We have entered thousands of columns of data. I leave tomorrow for home and will be smuggling with me 82 children’s secrets, hidden away in our encrypted laptops. But eight weeks, and we have had zero substantial impact on the mental health of these 82 admirable kids or the other 76 living with Udayan Care who were not randomly selected for our study.

We hope more or less confidently that our upcoming data analysis will yield valuable mental health policy suggestions for Udayan Care and vital information to support their advocacy campaign for vulnerable children. There is no present impact because our research is inherently an investment in the future. Like with any investment, we’ll have to wait (and analyze data and review literature on effective interventions) and see.

Interviewing the alumni of Udayan Care, young adults who lived with the NGO as children, we have seen the return on a different investment. The young men and women we have met are genuine and ambitious. They are entrepreneurs, cooks at world-class restaurants, and college students. All are young-adults with big dreams. 60,0000 rupees ($1,000) can support a child at Udayan Care for a year. The return on this investment is clearly incredible, and money has grown into brilliant lives.
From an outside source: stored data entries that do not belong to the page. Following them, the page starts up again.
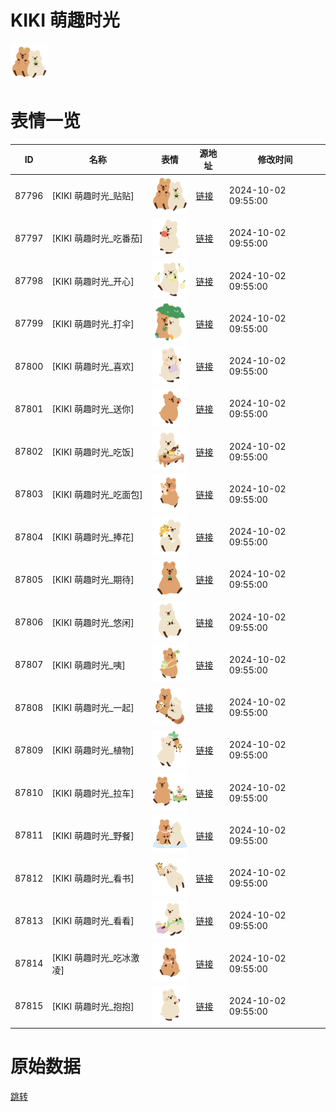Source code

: # KIKI 萌趣时光

<img src="./cover.png" height="60" alt="cover" />

# 表情一览

|ID|名称|表情|源地址|修改时间|
|----|----|----|----|----|
|87796|[KIKI 萌趣时光_贴贴]|<img src="./pic/087796_%5BKIKI 萌趣时光_贴贴%5D.png" height="60" alt="贴贴"/>|[链接](https://i0.hdslb.com/bfs/garb/38264de0d16253eb48cc89040b45956d92321162.png)|2024-10-02 09:55:00|
|87797|[KIKI 萌趣时光_吃番茄]|<img src="./pic/087797_%5BKIKI 萌趣时光_吃番茄%5D.png" height="60" alt="吃番茄"/>|[链接](https://i0.hdslb.com/bfs/garb/c20f5cb9f0445500e5563c586fb4514b63013035.png)|2024-10-02 09:55:00|
|87798|[KIKI 萌趣时光_开心]|<img src="./pic/087798_%5BKIKI 萌趣时光_开心%5D.png" height="60" alt="开心"/>|[链接](https://i0.hdslb.com/bfs/garb/d2b6dbaaad1b62dd26ae8d0069762f8b320a8077.png)|2024-10-02 09:55:00|
|87799|[KIKI 萌趣时光_打伞]|<img src="./pic/087799_%5BKIKI 萌趣时光_打伞%5D.png" height="60" alt="打伞"/>|[链接](https://i0.hdslb.com/bfs/garb/0de753167885bd3dbf962999004006c1090b8797.png)|2024-10-02 09:55:00|
|87800|[KIKI 萌趣时光_喜欢]|<img src="./pic/087800_%5BKIKI 萌趣时光_喜欢%5D.png" height="60" alt="喜欢"/>|[链接](https://i0.hdslb.com/bfs/garb/90bc4d08d937b3f9ed69ba3aaa3d0e213f47de91.png)|2024-10-02 09:55:00|
|87801|[KIKI 萌趣时光_送你]|<img src="./pic/087801_%5BKIKI 萌趣时光_送你%5D.png" height="60" alt="送你"/>|[链接](https://i0.hdslb.com/bfs/garb/0667e107ab5fcab8e03ac726852a22ce1e77782a.png)|2024-10-02 09:55:00|
|87802|[KIKI 萌趣时光_吃饭]|<img src="./pic/087802_%5BKIKI 萌趣时光_吃饭%5D.png" height="60" alt="吃饭"/>|[链接](https://i0.hdslb.com/bfs/garb/5bb1b809d63beaea6c3c40c0dadcb1a5bf29b90b.png)|2024-10-02 09:55:00|
|87803|[KIKI 萌趣时光_吃面包]|<img src="./pic/087803_%5BKIKI 萌趣时光_吃面包%5D.png" height="60" alt="吃面包"/>|[链接](https://i0.hdslb.com/bfs/garb/31eba5a1026df5b3d5f9e35418ce0555cfb9d2bb.png)|2024-10-02 09:55:00|
|87804|[KIKI 萌趣时光_捧花]|<img src="./pic/087804_%5BKIKI 萌趣时光_捧花%5D.png" height="60" alt="捧花"/>|[链接](https://i0.hdslb.com/bfs/garb/0c0f30123e73873fbe912ad0fee7df90a8dfe0e8.png)|2024-10-02 09:55:00|
|87805|[KIKI 萌趣时光_期待]|<img src="./pic/087805_%5BKIKI 萌趣时光_期待%5D.png" height="60" alt="期待"/>|[链接](https://i0.hdslb.com/bfs/garb/ab47f9baf4f078a98584bef0e12a315eb9b65a19.png)|2024-10-02 09:55:00|
|87806|[KIKI 萌趣时光_悠闲]|<img src="./pic/087806_%5BKIKI 萌趣时光_悠闲%5D.png" height="60" alt="悠闲"/>|[链接](https://i0.hdslb.com/bfs/garb/5957c4f3ce3355f7d19f2a5ce97e5ed03825dd9e.png)|2024-10-02 09:55:00|
|87807|[KIKI 萌趣时光_咦]|<img src="./pic/087807_%5BKIKI 萌趣时光_咦%5D.png" height="60" alt="咦"/>|[链接](https://i0.hdslb.com/bfs/garb/d4feafc1104950f97c9cfe25d6a9f2755f334193.png)|2024-10-02 09:55:00|
|87808|[KIKI 萌趣时光_一起]|<img src="./pic/087808_%5BKIKI 萌趣时光_一起%5D.png" height="60" alt="一起"/>|[链接](https://i0.hdslb.com/bfs/garb/8fb66613224dd772b60a2975ed08710a1ce65146.png)|2024-10-02 09:55:00|
|87809|[KIKI 萌趣时光_植物]|<img src="./pic/087809_%5BKIKI 萌趣时光_植物%5D.png" height="60" alt="植物"/>|[链接](https://i0.hdslb.com/bfs/garb/a177f07f0e75a813dcc111d8f88eeb05a99abc8e.png)|2024-10-02 09:55:00|
|87810|[KIKI 萌趣时光_拉车]|<img src="./pic/087810_%5BKIKI 萌趣时光_拉车%5D.png" height="60" alt="拉车"/>|[链接](https://i0.hdslb.com/bfs/garb/202b7e89fe999f2176794dcee86289b29be5a9ba.png)|2024-10-02 09:55:00|
|87811|[KIKI 萌趣时光_野餐]|<img src="./pic/087811_%5BKIKI 萌趣时光_野餐%5D.png" height="60" alt="野餐"/>|[链接](https://i0.hdslb.com/bfs/garb/58ffa4d315fc7411a0ae9e1e9ad4b4d0635fcb72.png)|2024-10-02 09:55:00|
|87812|[KIKI 萌趣时光_看书]|<img src="./pic/087812_%5BKIKI 萌趣时光_看书%5D.png" height="60" alt="看书"/>|[链接](https://i0.hdslb.com/bfs/garb/2c0b0457b646da2b2b7775240924d353a079f680.png)|2024-10-02 09:55:00|
|87813|[KIKI 萌趣时光_看看]|<img src="./pic/087813_%5BKIKI 萌趣时光_看看%5D.png" height="60" alt="看看"/>|[链接](https://i0.hdslb.com/bfs/garb/a82aa33c1f0130dd5b150e6a8ef5f2547237185c.png)|2024-10-02 09:55:00|
|87814|[KIKI 萌趣时光_吃冰激凌]|<img src="./pic/087814_%5BKIKI 萌趣时光_吃冰激凌%5D.png" height="60" alt="吃冰激凌"/>|[链接](https://i0.hdslb.com/bfs/garb/80aead5e02be2baebb96bba095dfccb55d51162d.png)|2024-10-02 09:55:00|
|87815|[KIKI 萌趣时光_抱抱]|<img src="./pic/087815_%5BKIKI 萌趣时光_抱抱%5D.png" height="60" alt="抱抱"/>|[链接](https://i0.hdslb.com/bfs/garb/dc14ee918904f3ad0e61da68ae9ba3588ac016ca.png)|2024-10-02 09:55:00|

# 原始数据

[跳转](./raw.json)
While just my plane tickets to India cost more than a year of support for these children, Duke Global Health Institute has also surely made an investment in me. If I look back honestly on my original purpose for coming here, helping to improve the mental health of orphans is too narrow a goal. I wanted to live in a new culture, learn more about my interests in global mental health, and gain valuable research experience. Unlike my conspicuous, dutiful goal, these more private ones have already been wildly successful.

To name a fraction of these successes: I have discovered that the chipmunks in India can run on telephone wires! I am no longer a novice of eating a meal with roti and without half of the sabji falling on my shirt. I know that Ganesh is the son of Shiva and Parvati, and that Hinduism isn’t entirely polytheistic.

I am aware of the challenges of coordinating with community partners and the complications of actualizing a research project.

I am more capable of empathizing with victims of childhood trauma. I have learned that the same children who smile, dance, and play Jenga can also be privately struggling with mental health issues. In one of the first interviews I conducted, I listened to a girl tell me that she is “not smart,” “not strong,” “not a good person.” She wishes something bad had never happened and feels stupid or bad “almost all of the time.” This was just after she performed a choreographed dance with a huge smile on her face.

I believe in accountable NGOs and have seen this trip that with love and support, kids can overcome horrible trauma.

As I bring my brain full of new skills and experiences back to the U.S., I shoulder a new ethical responsibility even beyond the research. Duke Global Health Institute invested in my education. I owe the field of global health as well as the country that hosted me, and the exemplary NGO who believes in our research, and the beautiful children who gave me their time.

Only after I return to the U.S. will the work really begin on ensuring a return on these investments. And fulfilling the reason I came to India. Our trip here was not a service project. It was preparation for a lifetime of global health service.